Once the line with "The green upper" is found in the entries below, repeat it and each following line exactly, up to and including the line with "Dark Matter upper limits". Add no other lines.

*** Opening EXERCISE MATERIALS ***

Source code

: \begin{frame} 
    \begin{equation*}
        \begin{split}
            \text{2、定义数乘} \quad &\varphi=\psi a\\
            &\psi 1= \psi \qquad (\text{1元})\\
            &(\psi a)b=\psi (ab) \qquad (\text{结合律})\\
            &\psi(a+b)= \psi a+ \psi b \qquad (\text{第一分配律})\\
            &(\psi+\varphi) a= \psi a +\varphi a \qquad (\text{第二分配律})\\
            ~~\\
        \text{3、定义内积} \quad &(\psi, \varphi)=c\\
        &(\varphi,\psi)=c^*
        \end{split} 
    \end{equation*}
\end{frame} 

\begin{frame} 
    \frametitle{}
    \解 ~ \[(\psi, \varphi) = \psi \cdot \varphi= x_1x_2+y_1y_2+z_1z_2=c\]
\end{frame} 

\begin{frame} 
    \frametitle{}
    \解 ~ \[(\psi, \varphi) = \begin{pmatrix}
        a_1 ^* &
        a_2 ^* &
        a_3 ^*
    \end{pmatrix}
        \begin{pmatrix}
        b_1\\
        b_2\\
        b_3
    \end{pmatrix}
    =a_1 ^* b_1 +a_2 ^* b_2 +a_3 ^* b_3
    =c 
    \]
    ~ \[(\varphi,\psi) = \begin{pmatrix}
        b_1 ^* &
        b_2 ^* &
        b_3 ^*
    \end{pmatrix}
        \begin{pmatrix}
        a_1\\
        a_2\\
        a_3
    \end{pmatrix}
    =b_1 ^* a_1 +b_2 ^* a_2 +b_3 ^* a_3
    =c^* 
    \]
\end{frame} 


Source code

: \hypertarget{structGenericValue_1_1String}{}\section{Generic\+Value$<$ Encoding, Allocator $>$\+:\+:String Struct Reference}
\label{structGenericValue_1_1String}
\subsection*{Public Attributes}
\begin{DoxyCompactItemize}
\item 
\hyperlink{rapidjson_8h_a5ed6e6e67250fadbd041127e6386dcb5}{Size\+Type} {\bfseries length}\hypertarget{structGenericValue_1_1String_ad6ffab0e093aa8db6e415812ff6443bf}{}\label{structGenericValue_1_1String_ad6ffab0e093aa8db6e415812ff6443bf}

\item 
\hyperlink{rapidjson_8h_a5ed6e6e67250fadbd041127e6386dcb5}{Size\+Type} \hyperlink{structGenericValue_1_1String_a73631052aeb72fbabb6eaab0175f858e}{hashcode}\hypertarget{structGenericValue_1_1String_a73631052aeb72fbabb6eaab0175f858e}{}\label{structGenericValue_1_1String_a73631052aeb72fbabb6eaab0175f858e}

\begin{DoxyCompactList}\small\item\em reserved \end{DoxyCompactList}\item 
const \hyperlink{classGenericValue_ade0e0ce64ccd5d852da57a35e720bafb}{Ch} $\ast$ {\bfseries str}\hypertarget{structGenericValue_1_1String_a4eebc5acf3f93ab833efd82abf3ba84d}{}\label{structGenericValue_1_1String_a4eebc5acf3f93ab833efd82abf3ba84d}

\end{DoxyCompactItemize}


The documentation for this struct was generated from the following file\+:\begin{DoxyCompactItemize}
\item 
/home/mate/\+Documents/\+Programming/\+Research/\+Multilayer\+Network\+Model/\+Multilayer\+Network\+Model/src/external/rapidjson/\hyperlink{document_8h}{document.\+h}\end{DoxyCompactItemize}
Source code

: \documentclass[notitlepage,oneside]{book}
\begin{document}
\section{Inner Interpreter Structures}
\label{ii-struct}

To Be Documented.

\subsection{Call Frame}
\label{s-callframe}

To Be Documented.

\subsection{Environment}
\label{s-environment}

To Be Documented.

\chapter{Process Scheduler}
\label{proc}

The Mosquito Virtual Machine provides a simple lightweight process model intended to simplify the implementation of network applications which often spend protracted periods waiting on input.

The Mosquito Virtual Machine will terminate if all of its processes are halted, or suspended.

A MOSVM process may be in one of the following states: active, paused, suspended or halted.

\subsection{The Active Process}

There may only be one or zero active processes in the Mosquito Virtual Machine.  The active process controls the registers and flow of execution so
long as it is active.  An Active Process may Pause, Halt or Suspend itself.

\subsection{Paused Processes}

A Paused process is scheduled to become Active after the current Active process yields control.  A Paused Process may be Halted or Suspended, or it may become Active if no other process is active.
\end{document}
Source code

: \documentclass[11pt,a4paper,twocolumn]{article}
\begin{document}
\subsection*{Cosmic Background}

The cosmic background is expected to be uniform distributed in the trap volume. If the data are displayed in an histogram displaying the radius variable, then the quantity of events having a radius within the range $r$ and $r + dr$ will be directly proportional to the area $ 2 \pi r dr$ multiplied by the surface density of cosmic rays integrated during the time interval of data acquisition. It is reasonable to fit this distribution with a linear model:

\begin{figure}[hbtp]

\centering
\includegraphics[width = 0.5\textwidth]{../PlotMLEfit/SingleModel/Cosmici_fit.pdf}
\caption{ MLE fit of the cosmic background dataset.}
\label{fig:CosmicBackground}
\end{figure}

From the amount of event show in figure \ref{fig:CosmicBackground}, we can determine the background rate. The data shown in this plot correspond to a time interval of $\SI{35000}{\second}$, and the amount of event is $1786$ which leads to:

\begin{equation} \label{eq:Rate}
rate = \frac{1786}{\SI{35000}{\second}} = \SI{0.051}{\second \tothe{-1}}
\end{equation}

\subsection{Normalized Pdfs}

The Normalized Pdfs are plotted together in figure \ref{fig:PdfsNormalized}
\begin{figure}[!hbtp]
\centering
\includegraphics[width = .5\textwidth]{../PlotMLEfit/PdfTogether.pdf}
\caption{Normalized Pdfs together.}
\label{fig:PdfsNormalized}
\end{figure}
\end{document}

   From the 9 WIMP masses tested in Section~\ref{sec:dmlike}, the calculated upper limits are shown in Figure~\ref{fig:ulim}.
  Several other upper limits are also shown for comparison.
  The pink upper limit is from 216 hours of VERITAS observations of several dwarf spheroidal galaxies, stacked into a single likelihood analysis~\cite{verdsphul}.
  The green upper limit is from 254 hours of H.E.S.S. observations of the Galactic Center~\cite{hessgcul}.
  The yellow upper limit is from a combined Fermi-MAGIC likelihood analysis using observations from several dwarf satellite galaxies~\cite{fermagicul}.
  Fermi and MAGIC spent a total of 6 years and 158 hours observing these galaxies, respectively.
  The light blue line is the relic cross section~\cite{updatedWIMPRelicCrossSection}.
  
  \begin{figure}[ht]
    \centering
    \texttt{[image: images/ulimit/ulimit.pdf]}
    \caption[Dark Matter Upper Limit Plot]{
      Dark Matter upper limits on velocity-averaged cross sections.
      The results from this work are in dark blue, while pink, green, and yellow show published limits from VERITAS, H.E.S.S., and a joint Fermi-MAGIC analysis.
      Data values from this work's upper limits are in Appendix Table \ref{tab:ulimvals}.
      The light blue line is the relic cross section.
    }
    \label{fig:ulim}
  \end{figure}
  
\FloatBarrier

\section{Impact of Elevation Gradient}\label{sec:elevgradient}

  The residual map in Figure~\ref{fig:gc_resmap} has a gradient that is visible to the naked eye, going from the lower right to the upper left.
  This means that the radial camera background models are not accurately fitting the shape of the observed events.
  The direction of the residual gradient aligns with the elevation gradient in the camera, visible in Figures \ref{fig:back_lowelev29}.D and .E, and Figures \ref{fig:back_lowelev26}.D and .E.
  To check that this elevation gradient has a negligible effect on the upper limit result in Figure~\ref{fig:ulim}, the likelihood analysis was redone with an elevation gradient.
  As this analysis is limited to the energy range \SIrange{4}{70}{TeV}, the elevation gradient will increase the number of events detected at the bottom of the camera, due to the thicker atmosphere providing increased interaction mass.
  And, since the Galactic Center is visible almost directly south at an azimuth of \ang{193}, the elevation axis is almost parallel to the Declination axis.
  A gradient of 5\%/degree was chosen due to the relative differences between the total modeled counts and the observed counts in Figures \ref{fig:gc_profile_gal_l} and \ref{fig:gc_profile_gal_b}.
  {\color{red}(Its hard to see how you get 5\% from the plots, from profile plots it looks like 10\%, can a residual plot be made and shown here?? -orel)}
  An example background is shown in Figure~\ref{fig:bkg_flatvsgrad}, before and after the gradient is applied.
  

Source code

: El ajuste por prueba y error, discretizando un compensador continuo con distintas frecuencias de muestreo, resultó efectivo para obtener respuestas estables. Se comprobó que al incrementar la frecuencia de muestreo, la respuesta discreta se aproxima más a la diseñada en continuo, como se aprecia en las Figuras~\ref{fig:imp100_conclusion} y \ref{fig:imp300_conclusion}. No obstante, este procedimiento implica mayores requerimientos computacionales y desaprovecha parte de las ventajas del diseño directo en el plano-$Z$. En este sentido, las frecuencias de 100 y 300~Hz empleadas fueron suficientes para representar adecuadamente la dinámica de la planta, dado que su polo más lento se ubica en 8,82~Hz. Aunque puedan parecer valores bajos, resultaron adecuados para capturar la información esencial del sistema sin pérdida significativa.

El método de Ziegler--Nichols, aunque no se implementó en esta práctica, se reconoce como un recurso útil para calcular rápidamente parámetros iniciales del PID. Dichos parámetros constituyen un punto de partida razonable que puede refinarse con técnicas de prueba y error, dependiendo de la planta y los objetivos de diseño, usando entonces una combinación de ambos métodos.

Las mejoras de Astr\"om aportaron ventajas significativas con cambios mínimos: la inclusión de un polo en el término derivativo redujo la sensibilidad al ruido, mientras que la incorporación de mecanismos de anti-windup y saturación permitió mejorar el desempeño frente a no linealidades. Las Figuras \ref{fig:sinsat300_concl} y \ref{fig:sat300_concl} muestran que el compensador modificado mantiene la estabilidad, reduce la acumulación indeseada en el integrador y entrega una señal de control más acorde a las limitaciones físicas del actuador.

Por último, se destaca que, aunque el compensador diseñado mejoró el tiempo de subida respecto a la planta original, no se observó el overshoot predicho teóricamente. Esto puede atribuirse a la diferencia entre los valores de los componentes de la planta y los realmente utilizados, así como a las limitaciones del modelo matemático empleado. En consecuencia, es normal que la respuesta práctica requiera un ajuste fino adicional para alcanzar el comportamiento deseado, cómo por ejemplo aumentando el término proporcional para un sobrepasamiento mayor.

*** Closing EXERCISE MATERIALS ***

RESPONSE TO THIS TASK
  The green upper limit is from 254 hours of H.E.S.S. observations of the Galactic Center~\cite{hessgcul}.
  The yellow upper limit is from a combined Fermi-MAGIC likelihood analysis using observations from several dwarf satellite galaxies~\cite{fermagicul}.
  Fermi and MAGIC spent a total of 6 years and 158 hours observing these galaxies, respectively.
  The light blue line is the relic cross section~\cite{updatedWIMPRelicCrossSection}.
  
  \begin{figure}[ht]
    \centering
    \texttt{[image: images/ulimit/ulimit.pdf]}
    \caption[Dark Matter Upper Limit Plot]{
      Dark Matter upper limits on velocity-averaged cross sections.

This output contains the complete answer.